# Motorola SB6141 Cable Modem



## wallmaxx (Jun 18, 2007)

Grew tired of renting a modem from Comcast that isn't providing anywhere near the speed my plan says I have.

Plugged in the new modem...............arty::clap:

The fastest old modem d/l was 26 Mbps, u/l was around 6 Mbps, but typically it was less than 10 Mbps d/l.
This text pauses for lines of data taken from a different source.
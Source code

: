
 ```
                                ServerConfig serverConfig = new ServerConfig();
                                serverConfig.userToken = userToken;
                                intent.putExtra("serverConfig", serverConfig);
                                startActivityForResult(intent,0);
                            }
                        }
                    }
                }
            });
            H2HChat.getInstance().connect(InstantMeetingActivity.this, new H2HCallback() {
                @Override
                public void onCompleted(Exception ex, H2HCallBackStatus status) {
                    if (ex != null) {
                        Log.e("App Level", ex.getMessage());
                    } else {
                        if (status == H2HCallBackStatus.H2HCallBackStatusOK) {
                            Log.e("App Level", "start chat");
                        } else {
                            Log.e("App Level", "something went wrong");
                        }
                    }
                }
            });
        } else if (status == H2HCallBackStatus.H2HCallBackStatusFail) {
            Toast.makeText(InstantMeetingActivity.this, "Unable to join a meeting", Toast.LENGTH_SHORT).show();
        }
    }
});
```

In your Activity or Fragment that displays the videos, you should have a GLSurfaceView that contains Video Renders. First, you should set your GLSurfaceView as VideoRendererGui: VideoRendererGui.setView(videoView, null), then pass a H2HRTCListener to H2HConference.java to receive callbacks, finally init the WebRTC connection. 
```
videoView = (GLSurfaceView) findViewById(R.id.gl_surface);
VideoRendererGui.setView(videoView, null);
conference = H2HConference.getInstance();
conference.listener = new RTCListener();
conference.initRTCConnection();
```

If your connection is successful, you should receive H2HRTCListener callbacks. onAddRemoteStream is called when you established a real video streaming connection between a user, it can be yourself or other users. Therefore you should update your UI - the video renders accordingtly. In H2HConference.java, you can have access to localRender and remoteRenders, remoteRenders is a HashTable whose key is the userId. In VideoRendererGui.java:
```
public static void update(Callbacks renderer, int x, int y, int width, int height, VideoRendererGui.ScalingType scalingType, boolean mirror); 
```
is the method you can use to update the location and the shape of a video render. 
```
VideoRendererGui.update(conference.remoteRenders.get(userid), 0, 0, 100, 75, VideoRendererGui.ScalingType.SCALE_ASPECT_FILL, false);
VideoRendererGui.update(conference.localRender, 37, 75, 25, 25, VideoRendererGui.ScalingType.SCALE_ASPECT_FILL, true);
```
Just 10 minutes ago, d/l was 56 Mbps, u/l was 11 Mbps

DOCSIS 3 is pretty sweet.


----------



## Leo G (May 12, 2005)

I don't have to worry about that, mine's throttled at 3 MB/s


----------



## WarriorWithWood (Jun 30, 2007)

I had to have them come out and replace mine so I can get the phone too. Anyway, welcome to the "real" high speed club.


----------



## iceman61 (Jul 26, 2007)

I just changed my plan last week from 10mbps to 50mbps and the bill dropped $3 a month. Came home to find out my modem is DOCSIS 2.0 so I'm only getting around 20mbps. I'm in the process of purchasing a DOCSIS3.0 now. I always purchase my modems as opposed to renting. For $8/mo the payback period is only 5-8 months. A no brainer for me. :thumbup:

Can't wait to hit 50mbps and above. I'm tired of my 12yo coming in the livingroom while I'm working on a bid to tell me to get off the internet because I'm slowing his xbox gaming down. LOL


----------



## hbiss (May 23, 2007)

wallmaxx said:


> Grew tired of renting a modem from Comcast that isn't providing anywhere near the speed my plan says I have.
> 
> Plugged in the new modem...............arty::clap:
> 
> ...



Ummmm, if you are not paying for the higher speed your smile is going to go away shortly. :whistling


----------